On chercha la bague... qui fut introuvable. Quelqu'un l'avait dérobée !...
Les uns disent que le Juif qui avait perdu la raison en la contemplant autrefois, avait profité du tumulte pour la voler, en passant au village.
D'autres déclarent qu'il leur a semblé voir le corbeau auquel Kiko volait des œufs emporter le bijou dans son nid.
Mais peut-on savoir la vérité ?
Une seule chose est certaine. C'est que cette bague merveilleuse, qui valait cent villes et cent villages a disparu et qu'on ne l'a jamais retrouvée.

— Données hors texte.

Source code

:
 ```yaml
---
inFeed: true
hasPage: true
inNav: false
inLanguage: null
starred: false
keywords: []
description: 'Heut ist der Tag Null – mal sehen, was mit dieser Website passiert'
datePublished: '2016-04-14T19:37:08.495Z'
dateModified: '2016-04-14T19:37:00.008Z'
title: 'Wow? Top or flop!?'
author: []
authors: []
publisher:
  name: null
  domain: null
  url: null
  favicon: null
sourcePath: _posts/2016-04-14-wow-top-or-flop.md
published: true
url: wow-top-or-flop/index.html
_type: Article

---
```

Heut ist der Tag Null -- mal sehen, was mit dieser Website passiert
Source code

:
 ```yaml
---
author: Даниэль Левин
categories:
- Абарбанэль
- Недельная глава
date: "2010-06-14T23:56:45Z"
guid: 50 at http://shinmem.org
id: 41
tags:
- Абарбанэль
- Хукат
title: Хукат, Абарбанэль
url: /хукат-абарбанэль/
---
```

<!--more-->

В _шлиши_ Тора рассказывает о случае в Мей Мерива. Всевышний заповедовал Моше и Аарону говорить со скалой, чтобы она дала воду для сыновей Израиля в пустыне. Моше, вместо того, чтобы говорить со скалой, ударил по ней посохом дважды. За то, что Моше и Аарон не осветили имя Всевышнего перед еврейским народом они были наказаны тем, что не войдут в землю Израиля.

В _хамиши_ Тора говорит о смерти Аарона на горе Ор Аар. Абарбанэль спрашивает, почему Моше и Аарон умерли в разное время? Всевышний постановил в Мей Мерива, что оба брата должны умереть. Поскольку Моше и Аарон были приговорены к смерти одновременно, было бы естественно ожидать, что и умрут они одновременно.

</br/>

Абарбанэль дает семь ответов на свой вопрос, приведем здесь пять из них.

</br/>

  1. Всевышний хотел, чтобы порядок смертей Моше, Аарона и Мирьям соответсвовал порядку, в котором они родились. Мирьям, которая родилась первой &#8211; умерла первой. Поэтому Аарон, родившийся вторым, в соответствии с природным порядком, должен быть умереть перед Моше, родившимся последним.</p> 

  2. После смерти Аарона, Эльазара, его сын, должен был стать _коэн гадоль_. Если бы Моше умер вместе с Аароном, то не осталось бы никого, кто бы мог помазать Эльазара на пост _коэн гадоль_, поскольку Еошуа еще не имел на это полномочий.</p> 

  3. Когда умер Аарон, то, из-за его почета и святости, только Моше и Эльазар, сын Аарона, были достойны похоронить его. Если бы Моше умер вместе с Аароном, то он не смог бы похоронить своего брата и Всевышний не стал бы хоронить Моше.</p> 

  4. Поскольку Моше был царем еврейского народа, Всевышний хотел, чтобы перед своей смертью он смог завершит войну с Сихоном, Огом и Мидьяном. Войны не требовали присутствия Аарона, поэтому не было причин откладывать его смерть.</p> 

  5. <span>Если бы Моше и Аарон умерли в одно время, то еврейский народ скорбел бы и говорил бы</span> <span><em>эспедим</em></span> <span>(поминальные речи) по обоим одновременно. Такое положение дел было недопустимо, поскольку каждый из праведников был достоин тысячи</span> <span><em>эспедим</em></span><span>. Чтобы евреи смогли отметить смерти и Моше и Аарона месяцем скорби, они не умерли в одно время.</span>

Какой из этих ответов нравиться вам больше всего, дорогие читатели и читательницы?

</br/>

Et les trois malheureux frères, Kiko, Tcheko et Wano, restèrent pauvres comme auparavant, vivant avec leurs vieilles femmes et d'eux d'entre eux avec leurs affreuses belles-mères !
Je voudrais bien pouvoir vous dire que leurs vieilles se transformèrent en belles jeunes princesses, mais ce ne fut pas le cas. Les hommes riches cessèrent de demander la sœur de nos trois héros en mariage, car c'était un bien grand déshonneur pour une jeune fille que d'avoir été enlevée de la maison paternelle par un géant poilu.
Mais moi, je suis bien pauvre et je l'ai épousée à cause de ma misère. Mais, Grand Dieu ! quelle humeur que celle de ma femme. Assurément, elle m'a apporté toute la méchanceté du géant de la forêt.
Pour cette raison, je vous la donnerais gratuitement avec ce conte. Si quelqu'un de vous, braves gens, en a besoin, faites-moi la grâce de l'accepter et si vous ne voulez vraiment pas me faire ce plaisir, eh bien ! faites-moi un cadeau pour vous avoir dit ce joli conte.